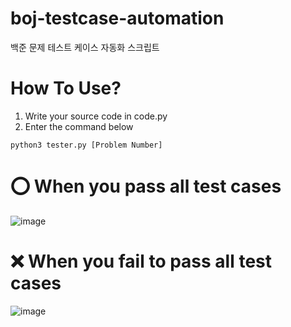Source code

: # boj-testcase-automation
백준 문제 테스트 케이스 자동화 스크립트


# How To Use?

1. Write your source code in code.py
2. Enter the command below

```
python3 tester.py [Problem Number]
```

# ⭕️ When you pass all test cases

![image](https://user-images.githubusercontent.com/96767857/226999336-9708a646-a903-4612-9a91-9e9143d212f9.png)



# ❌ When you fail to pass all test cases

![image](https://user-images.githubusercontent.com/96767857/227079260-5ad5ce68-8448-4099-9afc-d173572d11f3.png)
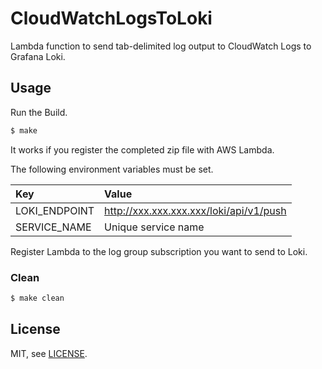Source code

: # CloudWatchLogsToLoki

Lambda function to send tab-delimited log output to CloudWatch Logs to Grafana Loki.

## Usage

Run the Build.

```bash
$ make
```

It works if you register the completed zip file with AWS Lambda.


The following environment variables must be set.

| Key           | Value                                    |
| :---          | :---                                     |
| LOKI_ENDPOINT | http://xxx.xxx.xxx.xxx/loki/api/v1/push |
| SERVICE_NAME  | Unique service name                      |

Register Lambda to the log group subscription you want to send to Loki.

### Clean

```bash
$ make clean
```

## License
MIT, see [LICENSE](LICENSE).
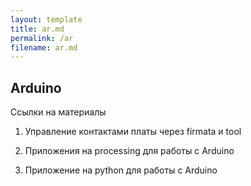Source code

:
 ```yaml
---
layout: template
title: ar.md
permalink: /ar
filename: ar.md
---
```


## Arduino

Ссылки на материалы

1. Управление контактами платы через firmata и tool

2. Приложения на processing для работы с Arduino

3. Приложение на python для работы с Arduino
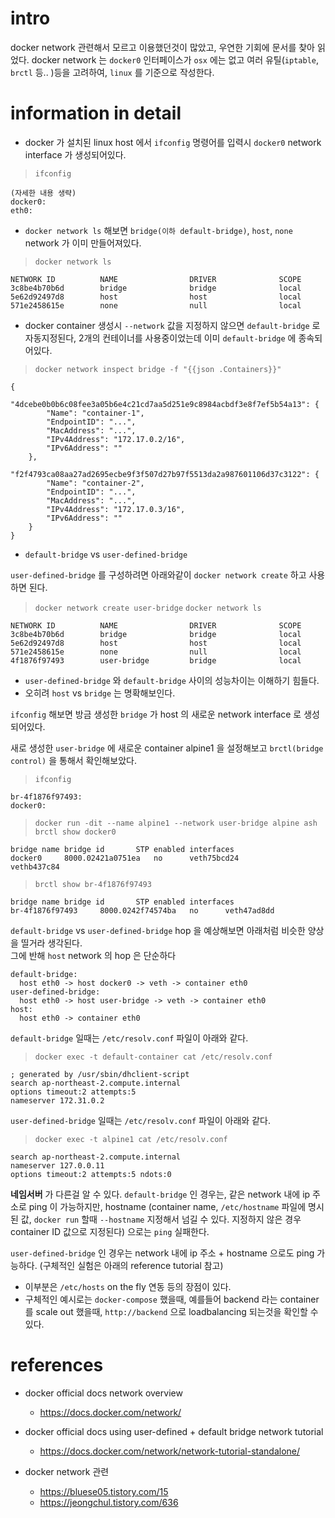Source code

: # intro 
docker network 관련해서 모르고 이용했던것이 많았고, 우연한 기회에 문서를 찾아 읽었다. 
docker network 는 `docker0` 인터페이스가 `osx` 에는 없고 여러 유틸(`iptable`, `brctl` 등.. )등을 고려하여, `linux` 를 기준으로 작성한다.

# information in detail

- docker 가 설치된 linux host 에서 `ifconfig` 명령어를 입력시 `docker0` network interface 가 생성되어있다. 
> `ifconfig`
```
(자세한 내용 생략)
docker0: 
eth0: 
```

- `docker network ls` 해보면 `bridge(이하 default-bridge)`, `host`, `none` network 가 이미 만들어져있다. 
> `docker network ls`
```
NETWORK ID          NAME                DRIVER              SCOPE
3c8be4b70b6d        bridge              bridge              local
5e62d92497d8        host                host                local
571e2458615e        none                null                local
```

- docker container 생성시 `--network` 값을 지정하지 않으면 `default-bridge` 로 자동지정된다, 2개의 컨테이너를 사용중이었는데 이미 `default-bridge` 에 종속되어있다. 

> `docker network inspect bridge -f "{{json .Containers}}"`
```
{
    "4dcebe0b0b6c08fee3a05b6e4c21cd7aa5d251e9c8984acbdf3e8f7ef5b54a13": {
        "Name": "container-1",
        "EndpointID": "...",
        "MacAddress": "...",
        "IPv4Address": "172.17.0.2/16",
        "IPv6Address": ""
    },
    "f2f4793ca08aa27ad2695ecbe9f3f507d27b97f5513da2a987601106d37c3122": {
        "Name": "container-2",
        "EndpointID": "...",
        "MacAddress": "...",
        "IPv4Address": "172.17.0.3/16",
        "IPv6Address": ""
    }
}
```

- `default-bridge` vs `user-defined-bridge`

`user-defined-bridge` 를 구성하려면 아래와같이 `docker network create` 하고 사용하면 된다. 

> `docker network create user-bridge`
> `docker network ls`
```
NETWORK ID          NAME                DRIVER              SCOPE
3c8be4b70b6d        bridge              bridge              local
5e62d92497d8        host                host                local
571e2458615e        none                null                local
4f1876f97493        user-bridge         bridge              local
```

- `user-defined-bridge` 와 `default-bridge` 사이의 성능차이는 이해하기 힘들다.
- 오히려 `host` vs `bridge` 는 명확해보인다.

`ifconfig` 해보면 방금 생성한 `bridge` 가 host 의 새로운 network interface 로 생성되어있다.

새로 생성한 `user-bridge` 에 새로운 container alpine1 을 설정해보고 `brctl(bridge control)` 을 통해서 확인해보았다. 

> `ifconfig`
```
br-4f1876f97493: 
docker0:
```

> `docker run -dit --name alpine1 --network user-bridge alpine ash`
> `brctl show docker0`
```
bridge name	bridge id		STP enabled	interfaces
docker0		8000.02421a0751ea	no		veth75bcd24
vethb437c84
```

> `brctl show br-4f1876f97493`
```
bridge name	bridge id		STP enabled	interfaces
br-4f1876f97493		8000.0242f74574ba	no		veth47ad8dd
```

`default-bridge` vs `user-defined-bridge` hop 을 예상해보면 아래처럼 비슷한 양상을 띨거라 생각된다.  
그에 반해 `host` network 의 hop 은 단순하다 
```
default-bridge:
  host eth0 -> host docker0 -> veth -> container eth0
user-defined-bridge:
  host eth0 -> host user-bridge -> veth -> container eth0
host:
  host eth0 -> container eth0
```

`default-bridge` 일때는 `/etc/resolv.conf` 파일이 아래와 같다.
> `docker exec -t default-container cat /etc/resolv.conf`
```
; generated by /usr/sbin/dhclient-script
search ap-northeast-2.compute.internal
options timeout:2 attempts:5
nameserver 172.31.0.2
```

`user-defined-bridge` 일때는 `/etc/resolv.conf` 파일이 아래와 같다. 
> `docker exec -t alpine1 cat /etc/resolv.conf`
```
search ap-northeast-2.compute.internal
nameserver 127.0.0.11
options timeout:2 attempts:5 ndots:0
```

**네임서버** 가 다른걸 알 수 있다. 
`default-bridge` 인 경우는, 같은 network 내에 ip 주소로 ping 이 가능하지만, hostname (container name, `/etc/hostname` 파일에 명시된 값, `docker run` 할때 `--hostname` 지정해서 넘길 수 있다. 지정하지 않은 경우 container ID 값으로 지정된다) 으로는 `ping` 실패한다. 

`user-defined-bridge` 인 경우는 network 내에 ip 주소 + hostname 으로도 ping 가능하다. (구체적인 실험은 아래의 reference tutorial 참고)

- 이부분은 `/etc/hosts` on the fly 연동 등의 장점이 있다.
- 구체적인 예시로는 `docker-compose` 했을때, 예를들어 backend 라는 container 를 scale out 했을때, `http://backend` 으로 loadbalancing 되는것을 확인할 수 있다.


# references
- docker official docs network overview
  - https://docs.docker.com/network/

- docker official docs using user-defined + default bridge network tutorial
  - https://docs.docker.com/network/network-tutorial-standalone/

- docker network 관련
  - https://bluese05.tistory.com/15 
  - https://jeongchul.tistory.com/636
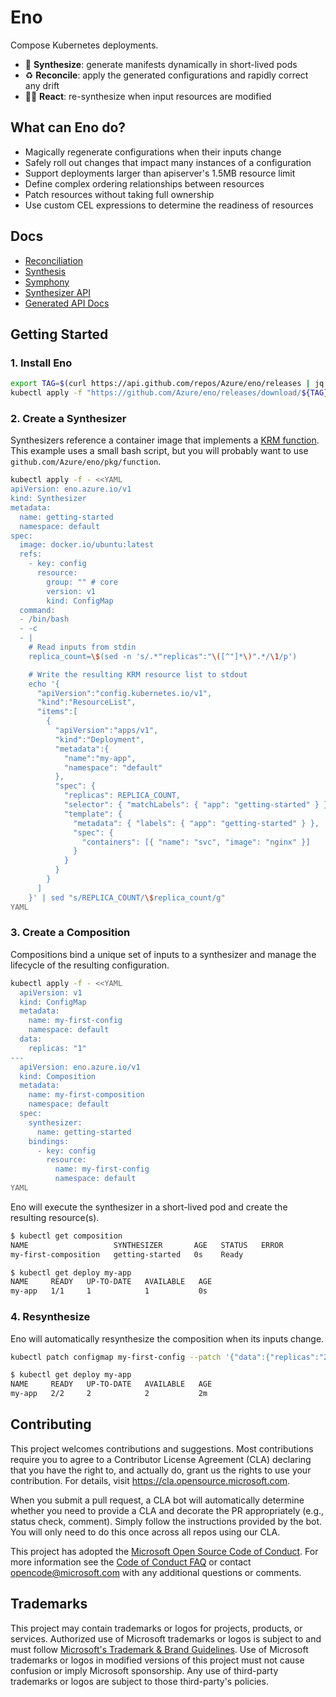 # Eno

Compose Kubernetes deployments.

- 🎹 **Synthesize**: generate manifests dynamically in short-lived pods
- ♻️ **Reconcile**: apply the generated configurations and rapidly correct any drift
- 🏃‍➡️ **React**: re-synthesize when input resources are modified

## What can Eno do?

- Magically regenerate configurations when their inputs change
- Safely roll out changes that impact many instances of a configuration
- Support deployments larger than apiserver's 1.5MB resource limit
- Define complex ordering relationships between resources
- Patch resources without taking full ownership
- Use custom CEL expressions to determine the readiness of resources

## Docs

- [Reconciliation](./docs/reconciliation.md)
- [Synthesis](./docs/synthesis.md)
- [Symphony](./docs/symphony.md)
- [Synthesizer API](./docs/synthesizer-api.md)
- [Generated API Docs](./docs/api.md)

## Getting Started

### 1. Install Eno

```bash
export TAG=$(curl https://api.github.com/repos/Azure/eno/releases | jq -r '.[0].name')
kubectl apply -f "https://github.com/Azure/eno/releases/download/${TAG}/manifest.yaml"
```

### 2. Create a Synthesizer

Synthesizers reference a container image that implements a [KRM function](https://github.com/kubernetes-sigs/kustomize/blob/master/cmd/config/docs/api-conventions/functions-spec.md).
This example uses a small bash script, but you will probably want to use `github.com/Azure/eno/pkg/function`.

```bash
kubectl apply -f - <<YAML
apiVersion: eno.azure.io/v1
kind: Synthesizer
metadata:
  name: getting-started
  namespace: default
spec:
  image: docker.io/ubuntu:latest
  refs:
    - key: config
      resource:
        group: "" # core
        version: v1
        kind: ConfigMap
  command:
  - /bin/bash
  - -c
  - |
    # Read inputs from stdin
    replica_count=\$(sed -n 's/.*"replicas":"\([^"]*\)".*/\1/p')

    # Write the resulting KRM resource list to stdout
    echo '{
      "apiVersion":"config.kubernetes.io/v1",
      "kind":"ResourceList",
      "items":[
        {
          "apiVersion":"apps/v1",
          "kind":"Deployment",
          "metadata":{
            "name":"my-app",
            "namespace": "default"
          },
          "spec": {
            "replicas": REPLICA_COUNT,
            "selector": { "matchLabels": { "app": "getting-started" } },
            "template": {
              "metadata": { "labels": { "app": "getting-started" } },
              "spec": {
                "containers": [{ "name": "svc", "image": "nginx" }]
              }
            }
          }
        }
      ]
    }' | sed "s/REPLICA_COUNT/\$replica_count/g"
YAML
```

### 3. Create a Composition

Compositions bind a unique set of inputs to a synthesizer and manage the lifecycle of the resulting configuration.

```bash
kubectl apply -f - <<YAML
  apiVersion: v1
  kind: ConfigMap
  metadata:
    name: my-first-config
    namespace: default
  data:
    replicas: "1"
---
  apiVersion: eno.azure.io/v1
  kind: Composition
  metadata:
    name: my-first-composition
    namespace: default
  spec:
    synthesizer:
      name: getting-started
    bindings:
      - key: config
        resource:
          name: my-first-config
          namespace: default
YAML
```

Eno will execute the synthesizer in a short-lived pod and create the resulting resource(s).

```bash
$ kubectl get composition
NAME                   SYNTHESIZER       AGE   STATUS   ERROR
my-first-composition   getting-started   0s    Ready

$ kubectl get deploy my-app
NAME     READY   UP-TO-DATE   AVAILABLE   AGE
my-app   1/1     1            1           0s
```

### 4. Resynthesize

Eno will automatically resynthesize the composition when its inputs change.

```bash
kubectl patch configmap my-first-config --patch '{"data":{"replicas":"2"}}'

$ kubectl get deploy my-app
NAME     READY   UP-TO-DATE   AVAILABLE   AGE
my-app   2/2     2            2           2m
```


## Contributing

This project welcomes contributions and suggestions.  Most contributions require you to agree to a
Contributor License Agreement (CLA) declaring that you have the right to, and actually do, grant us
the rights to use your contribution. For details, visit https://cla.opensource.microsoft.com.

When you submit a pull request, a CLA bot will automatically determine whether you need to provide
a CLA and decorate the PR appropriately (e.g., status check, comment). Simply follow the instructions
provided by the bot. You will only need to do this once across all repos using our CLA.

This project has adopted the [Microsoft Open Source Code of Conduct](https://opensource.microsoft.com/codeofconduct/).
For more information see the [Code of Conduct FAQ](https://opensource.microsoft.com/codeofconduct/faq/) or
contact [opencode@microsoft.com](mailto:opencode@microsoft.com) with any additional questions or comments.

## Trademarks

This project may contain trademarks or logos for projects, products, or services. Authorized use of Microsoft 
trademarks or logos is subject to and must follow 
[Microsoft's Trademark & Brand Guidelines](https://www.microsoft.com/en-us/legal/intellectualproperty/trademarks/usage/general).
Use of Microsoft trademarks or logos in modified versions of this project must not cause confusion or imply Microsoft sponsorship.
Any use of third-party trademarks or logos are subject to those third-party's policies.
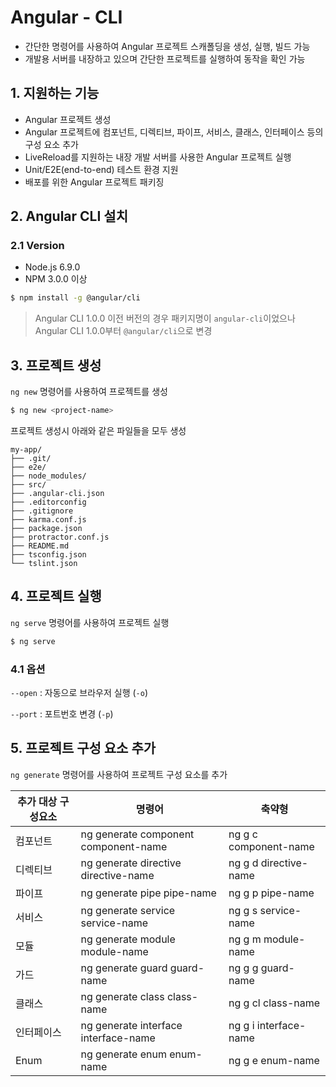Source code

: # Angular - CLI

- 간단한 명령어를 사용하여 Angular 프로젝트 스캐폴딩을 생성, 실행, 빌드 가능
- 개발용 서버를 내장하고 있으며 간단한 프로젝트를 실행하여 동작을 확인 가능

## 1. 지원하는 기능

- Angular 프로젝트 생성
- Angular 프로젝트에 컴포넌트, 디렉티브, 파이프, 서비스, 클래스, 인터페이스 등의 구성 요소 추가
- LiveReload를 지원하는 내장 개발 서버를 사용한 Angular 프로젝트 실행
- Unit/E2E(end-to-end) 테스트 환경 지원
- 배포를 위한 Angular 프로젝트 패키징


## 2. Angular CLI 설치

### 2.1 Version

- Node.js 6.9.0
- NPM 3.0.0 이상

```bash
$ npm install -g @angular/cli
```

> Angular CLI 1.0.0 이전 버전의 경우 패키지명이 `angular-cli`이었으나 Angular CLI 1.0.0부터 `@angular/cli`으로 변경

## 3. 프로젝트 생성

`ng new` 명령어를 사용하여 프로젝트를 생성

```bash
$ ng new <project-name>
```

프로젝트 생성시 아래와 같은 파일들을 모두 생성

```code
my-app/
├── .git/
├── e2e/
├── node_modules/
├── src/
├── .angular-cli.json
├── .editorconfig
├── .gitignore
├── karma.conf.js
├── package.json
├── protractor.conf.js
├── README.md
├── tsconfig.json
└── tslint.json
```

## 4. 프로젝트 실행

`ng serve` 명령어를 사용하여 프로젝트 실행

```bash
$ ng serve
```

### 4.1 옵션

`--open` : 자동으로 브라우저 실행 (`-o`)

`--port` : 포트번호 변경 (`-p`)

## 5. 프로젝트 구성 요소 추가

`ng generate` 명령어를 사용하여 프로젝트 구성 요소를 추가

| 추가 대상 구성요소 | 명령어                                  | 축약형                   |
| ---------- | ------------------------------------ | --------------------- |
| 컴포넌트       | ng generate component component-name | ng g c component-name |
| 디렉티브       | ng generate directive directive-name | ng g d directive-name |
| 파이프        | ng generate pipe pipe-name           | ng g p pipe-name      |
| 서비스        | ng generate service service-name     | ng g s service-name   |
| 모듈         | ng generate module module-name       | ng g m module-name    |
| 가드         | ng generate guard guard-name         | ng g g guard-name     |
| 클래스        | ng generate class class-name         | ng g cl class-name    |
| 인터페이스      | ng generate interface interface-name | ng g i interface-name |
| Enum       | ng generate enum enum-name           | ng g e enum-name      |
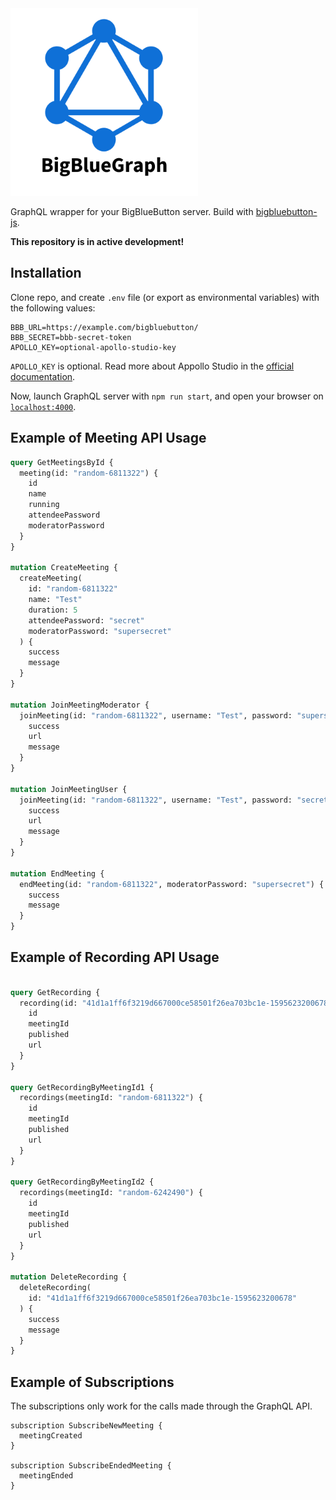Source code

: <img src="./assets/logo.png" width="300" height="300">

GraphQL wrapper for your BigBlueButton server. Build with [bigbluebutton-js](https://aakatev.github.io/bigbluebutton-js-docs/). 

**This repository is in active development!**

## Installation

Clone repo, and create `.env` file (or export as environmental variables) with the following values:

```env
BBB_URL=https://example.com/bigbluebutton/
BBB_SECRET=bbb-secret-token
APOLLO_KEY=optional-apollo-studio-key
```

`APOLLO_KEY` is optional. Read more about Appollo Studio in the [official documentation](https://www.apollographql.com/docs/studio/).

Now, launch GraphQL server with `npm run start`, and open your browser on [`localhost:4000`](http://localhost:4000).

## Example of Meeting API Usage

```graphql
query GetMeetingsById {
  meeting(id: "random-6811322") {
    id
    name
    running
    attendeePassword
    moderatorPassword
  }
}

mutation CreateMeeting {
  createMeeting(
    id: "random-6811322"
    name: "Test"
    duration: 5
    attendeePassword: "secret"
    moderatorPassword: "supersecret"
  ) {
    success
    message
  }
}

mutation JoinMeetingModerator {
  joinMeeting(id: "random-6811322", username: "Test", password: "supersecret") {
    success
    url
    message
  }
}

mutation JoinMeetingUser {
  joinMeeting(id: "random-6811322", username: "Test", password: "secret") {
    success
    url
    message
  }
}

mutation EndMeeting {
  endMeeting(id: "random-6811322", moderatorPassword: "supersecret") {
    success
    message
  }
}

```

## Example of Recording API Usage

```graphql

query GetRecording {
  recording(id: "41d1a1ff6f3219d667000ce58501f26ea703bc1e-1595623200678") {
    id
    meetingId
    published
    url
  }
}

query GetRecordingByMeetingId1 {
  recordings(meetingId: "random-6811322") {
    id
    meetingId
    published
    url
  }
}

query GetRecordingByMeetingId2 {
  recordings(meetingId: "random-6242490") {
    id
    meetingId
    published
    url
  }
}

mutation DeleteRecording {
  deleteRecording(
    id: "41d1a1ff6f3219d667000ce58501f26ea703bc1e-1595623200678"
  ) {
    success
    message
  }
}

```

## Example of Subscriptions

The subscriptions only work for the calls made through the GraphQL API.

```grapql
subscription SubscribeNewMeeting {
  meetingCreated
} 

subscription SubscribeEndedMeeting {
  meetingEnded
} 
```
_____
- Your objective
Please give again, exactly and only, the lines from the top of the listing above through the line that has "# ⭕️ When you pass all test cases", with pictures left out.

- Response to the exercise
Source code

: # boj-testcase-automation
백준 문제 테스트 케이스 자동화 스크립트


# How To Use?

1. Write your source code in code.py
2. Enter the command below

```
python3 tester.py [Problem Number]
```

# ⭕️ When you pass all test cases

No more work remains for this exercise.